Question

A dog sits 2.6 m from the center of a merry- go-round. a) If the dog undergoes a 1.7 m/s^2 centripetal acceleration, what is the dog's linear speed? Answer in units of m/s. b) What is the angular speed of the merry-go- round?
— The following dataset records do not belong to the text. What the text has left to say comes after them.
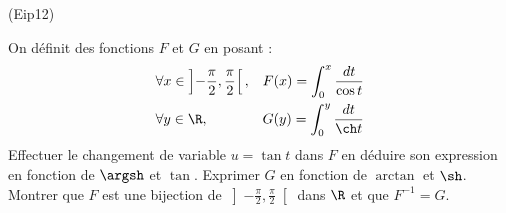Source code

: \begin{tiny}(Eip12)\end{tiny}
On définit des fonctions $F$ et $G$ en posant :
\begin{align*}
&\forall x \in \left] -\frac{\pi }{2}, \frac{\pi }{2}\right[,& 
F(x)=\int_{0}^{x}\frac{dt}{\cos t} \\
&\forall y \in \R,&  G(y)=\int_{0}^{y}\frac{dt}{\ch t}
\end{align*}
Effectuer le changement de variable $u=\tan t$ dans  $F$ en déduire son expression en fonction de $\argsh$ et $\tan $. Exprimer $G$ en fonction de $\arctan $ et $\sh $. Montrer que $F$ est une bijection de $\left]-\frac{\pi}{2},\frac{\pi}{2}\right[$ dans $\R$ et que $F^{-1}=G$.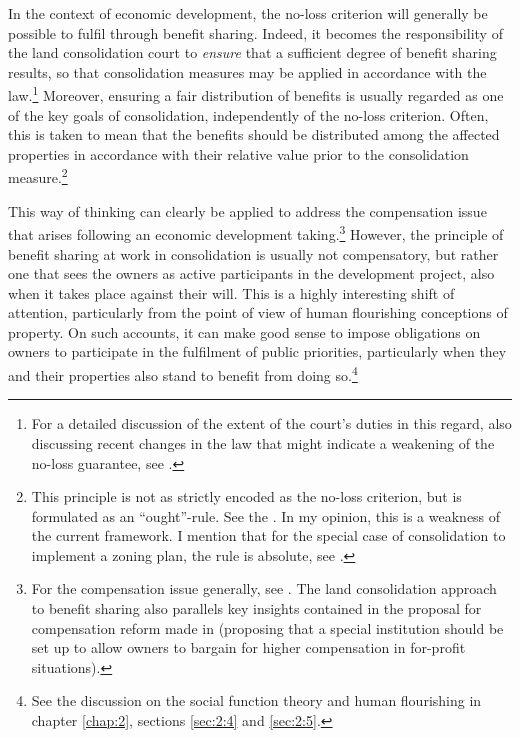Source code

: 
In the context of economic development, the no-loss criterion will generally be possible to fulfil  through benefit sharing. Indeed, it becomes the responsibility of the land consolidation court to {\it ensure} that a sufficient degree of benefit sharing results, so that consolidation measures may be applied in accordance with the law.\footnote{For a detailed discussion of the extent of the court's duties in this regard, also discussing recent changes in the law that might indicate a weakening of the no-loss guarantee, see \cite{hauge15}.} Moreover, ensuring a fair distribution of benefits is usually regarded as one of the key goals of consolidation, independently of the no-loss criterion. Often, this is taken to mean that the benefits should be distributed among the affected properties in accordance with their relative value prior to the consolidation measure.\footnote{This principle is not as strictly encoded as the no-loss criterion, but is formulated as an ``ought''-rule. See the \dni\cite[31|41]{lca79}. In my opinion, this is a weakness of the current framework. I mention that for the special case of consolidation to implement a zoning plan, the rule is absolute, see \dni\cite[3 b)]{lca79}.}

This way of thinking can clearly be applied to address the compensation issue that arises following an  economic development taking.\footnote{For the compensation issue generally, see \cite{fennell04,bell07}. The land consolidation approach to benefit sharing also parallels key insights contained in the proposal for compensation reform made in \cite{lehavi07} (proposing that a special institution should be set up to allow owners to bargain for higher compensation in for-profit situations).} However, the principle of benefit sharing at work in consolidation is usually not compensatory, but rather one that sees the owners as active participants in the development project, also when it takes place against their will. This is a highly interesting shift of attention, particularly from the point of view of human flourishing conceptions of property. On such accounts, it can make good sense to impose obligations on owners to participate in the fulfilment of public priorities, particularly when they and their properties also stand to benefit from doing so.\footnote{See the discussion on the social function theory and human flourishing in chapter \ref{chap:2}, sections \ref{sec:2:4} and \ref{sec:2:5}.}

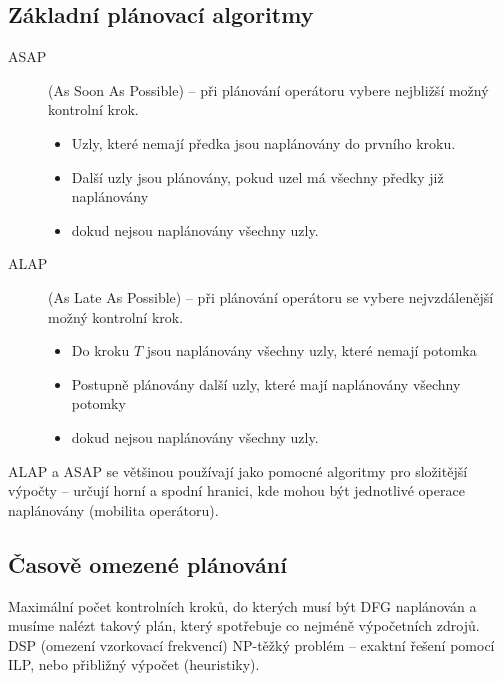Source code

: \documentclass[a4paper, 11pt]{report}
\begin{document}
\subsection{Základní plánovací algoritmy}
\begin{description}
	\item[ASAP] (As Soon As Possible) -- při plánování operátoru vybere nejbližší možný kontrolní krok.
	\begin{itemize}
		\item Uzly, které nemají předka jsou naplánovány do prvního kroku.
		\item Další uzly jsou plánovány, pokud uzel má všechny předky již naplánovány
		\item dokud nejsou naplánovány všechny uzly.
	\end{itemize}
	\item[ALAP] (As Late As Possible) -- při plánování operátoru se vybere nejvzdálenější možný kontrolní krok.
	\begin{itemize}
		\item Do kroku $T$ jsou naplánovány všechny uzly, které nemají potomka
		\item Postupně plánovány další uzly, které mají naplánovány všechny potomky
		\item dokud nejsou naplánovány všechny uzly.
	\end{itemize}
\end{description}
ALAP a ASAP se většinou používají jako pomocné algoritmy pro složitější výpočty -- určují horní a spodní hranici, kde mohou být jednotlivé operace naplánovány (mobilita operátoru).

\subsection{Časově omezené plánování}
Maximální počet kontrolních kroků, do kterých musí být DFG naplánován a musíme nalézt takový plán, který spotřebuje co nejméně výpočetních zdrojů.
DSP (omezení vzorkovací frekvencí)
NP-těžký problém -- exaktní řešení pomocí ILP, nebo přibližný výpočet (heuristiky).
\end{document}
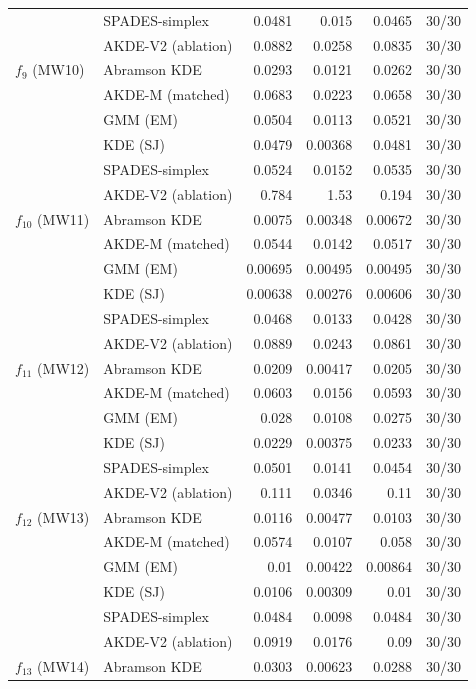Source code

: \begin{tabular}{llrrrr}
 & SPADES-simplex & 0.0481 & 0.015 & 0.0465 & 30/30 \\
 & AKDE-V2 (ablation) & 0.0882 & 0.0258 & 0.0835 & 30/30 \\
$f_{9}$ (MW10) & Abramson KDE & 0.0293 & 0.0121 & 0.0262 & 30/30 \\
 & AKDE-M (matched) & 0.0683 & 0.0223 & 0.0658 & 30/30 \\
 & GMM (EM) & 0.0504 & 0.0113 & 0.0521 & 30/30 \\
 & KDE (SJ) & 0.0479 & 0.00368 & 0.0481 & 30/30 \\
 & SPADES-simplex & 0.0524 & 0.0152 & 0.0535 & 30/30 \\
 & AKDE-V2 (ablation) & 0.784 & 1.53 & 0.194 & 30/30 \\
$f_{10}$ (MW11) & Abramson KDE & 0.0075 & 0.00348 & 0.00672 & 30/30 \\
 & AKDE-M (matched) & 0.0544 & 0.0142 & 0.0517 & 30/30 \\
 & GMM (EM) & 0.00695 & 0.00495 & 0.00495 & 30/30 \\
 & KDE (SJ) & 0.00638 & 0.00276 & 0.00606 & 30/30 \\
 & SPADES-simplex & 0.0468 & 0.0133 & 0.0428 & 30/30 \\
 & AKDE-V2 (ablation) & 0.0889 & 0.0243 & 0.0861 & 30/30 \\
$f_{11}$ (MW12) & Abramson KDE & 0.0209 & 0.00417 & 0.0205 & 30/30 \\
 & AKDE-M (matched) & 0.0603 & 0.0156 & 0.0593 & 30/30 \\
 & GMM (EM) & 0.028 & 0.0108 & 0.0275 & 30/30 \\
 & KDE (SJ) & 0.0229 & 0.00375 & 0.0233 & 30/30 \\
 & SPADES-simplex & 0.0501 & 0.0141 & 0.0454 & 30/30 \\
 & AKDE-V2 (ablation) & 0.111 & 0.0346 & 0.11 & 30/30 \\
$f_{12}$ (MW13) & Abramson KDE & 0.0116 & 0.00477 & 0.0103 & 30/30 \\
 & AKDE-M (matched) & 0.0574 & 0.0107 & 0.058 & 30/30 \\
 & GMM (EM) & 0.01 & 0.00422 & 0.00864 & 30/30 \\
 & KDE (SJ) & 0.0106 & 0.00309 & 0.01 & 30/30 \\
 & SPADES-simplex & 0.0484 & 0.0098 & 0.0484 & 30/30 \\
 & AKDE-V2 (ablation) & 0.0919 & 0.0176 & 0.09 & 30/30 \\
$f_{13}$ (MW14) & Abramson KDE & 0.0303 & 0.00623 & 0.0288 & 30/30 \\

\end{tabular}
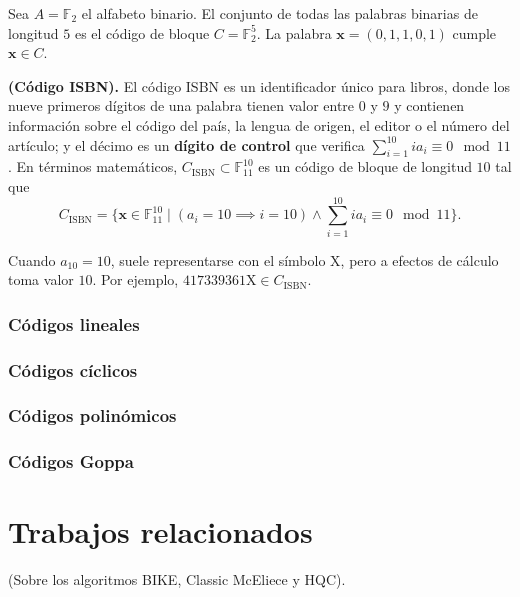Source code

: \begin{example}
	Sea $A = \mathbb{F}_2$ el alfabeto binario. El conjunto de todas las palabras binarias de longitud $5$ es el código de bloque $C = \mathbb{F}_2^5$. La palabra $\textbf{x} = (0, 1, 1, 0, 1)$ cumple $\textbf{x} \in C$.
\end{example}

\begin{example} \textbf{(Código ISBN).}
	El código ISBN es un identificador único para libros, donde los nueve primeros dígitos de una palabra tienen valor entre $0$ y $9$ y contienen información sobre el código del país, la lengua de origen, el editor o el número del artículo; y el décimo es un \textbf{dígito de control} que verifica $\sum_{i=1}^{10} ia_i \equiv 0 \mod 11$. En términos matemáticos, $C_{\textrm{ISBN}}\subset\mathbb{F}_{11}^{10}$ es un código de bloque de longitud $10$ tal que
	\[C_{\textrm{ISBN}} = \{\textbf{x}\in\mathbb{F}_{11}^{10} \mid (a_i = 10 \implies i = 10) \wedge \sum_{i=1}^{10}ia_i \equiv 0 \mod 11\}.\]
	\begin{remark}
		Cuando $a_{10} = 10$, suele representarse con el símbolo $\textrm{X}$, pero a efectos de cálculo toma valor $10$. Por ejemplo, $\textrm{417339361X} \in C_{\textrm{ISBN}}$.
	\end{remark}
\end{example}
\subsubsection{Códigos lineales}

\subsubsection{Códigos cíclicos}

\subsubsection{Códigos polinómicos}

\subsubsection{Códigos Goppa}

\section{Trabajos relacionados}

(Sobre los algoritmos BIKE, Classic McEliece y HQC).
Answer in units of rad/s.

Answer 1

Answer:

a) v= 2.1 m/s

b) ω = 0.807 rad/s

Explanation

Conceptual analysis :

The dog and the merry-go- round describes a circular motion, then, the following formulas apply :

$a_{c} =\frac{v^{2} }{r}$ Formula (1)

v = ω *r   Formula (2)

Where:

$a_{c}$ : Centripetal acceleration(m/s²)

v: linear speed or tangential (m/s)

r :  radius of the circle (m)

ω : angular speed ( rad/s)

Data

r= 2.6 m

$a_{c}$ =  1.7 m/s²

Problem develpment

a) We replace data in the formula 1 to calculate the dog's linear speed(v):

$a_{c} =\frac{v^{2} }{r}$

$1.7 =\frac{v^{2} }{2.6}$

$v^{2} =1.7*2.6 = 4.42$

$v=(\sqrt{4.42})\frac{m}{s}$

v= 2.1 m/s

b)We replace data in the formula 2 to calculate the angular speed of the merry-go- round (ω).

v = ω *r

2.1 = ω *2.6

ω = 2.1/2.6

ω = 0.807 rad/s